RECORDED INFORMATION
= = = = =

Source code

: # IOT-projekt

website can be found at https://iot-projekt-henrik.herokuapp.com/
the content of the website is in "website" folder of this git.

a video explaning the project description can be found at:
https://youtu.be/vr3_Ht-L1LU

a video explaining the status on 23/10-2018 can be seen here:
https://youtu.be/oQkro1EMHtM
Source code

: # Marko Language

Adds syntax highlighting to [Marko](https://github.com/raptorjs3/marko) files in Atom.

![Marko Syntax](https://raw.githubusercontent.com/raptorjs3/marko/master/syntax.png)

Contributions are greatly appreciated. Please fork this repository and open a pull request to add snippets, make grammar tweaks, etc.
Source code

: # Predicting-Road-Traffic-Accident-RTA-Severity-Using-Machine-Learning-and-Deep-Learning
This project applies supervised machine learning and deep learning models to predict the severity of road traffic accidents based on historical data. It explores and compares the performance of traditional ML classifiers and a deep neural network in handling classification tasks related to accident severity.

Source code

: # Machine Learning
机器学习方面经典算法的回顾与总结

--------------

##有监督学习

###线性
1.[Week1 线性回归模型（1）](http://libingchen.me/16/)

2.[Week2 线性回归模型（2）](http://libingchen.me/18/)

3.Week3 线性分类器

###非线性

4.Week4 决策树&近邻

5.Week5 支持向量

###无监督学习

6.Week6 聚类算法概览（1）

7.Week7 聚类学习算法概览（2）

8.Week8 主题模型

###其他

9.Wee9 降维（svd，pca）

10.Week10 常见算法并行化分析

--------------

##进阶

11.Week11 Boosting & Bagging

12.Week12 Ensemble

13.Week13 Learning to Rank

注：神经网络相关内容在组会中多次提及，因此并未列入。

= = = = =

Starting at the first line of the listing, retype every line up to and including the one with "https://youtu.be/vr3_Ht-L1LU".

TASK RESPONSE
Source code

: # IOT-projekt

website can be found at https://iot-projekt-henrik.herokuapp.com/
the content of the website is in "website" folder of this git.

a video explaning the project description can be found at:
https://youtu.be/vr3_Ht-L1LU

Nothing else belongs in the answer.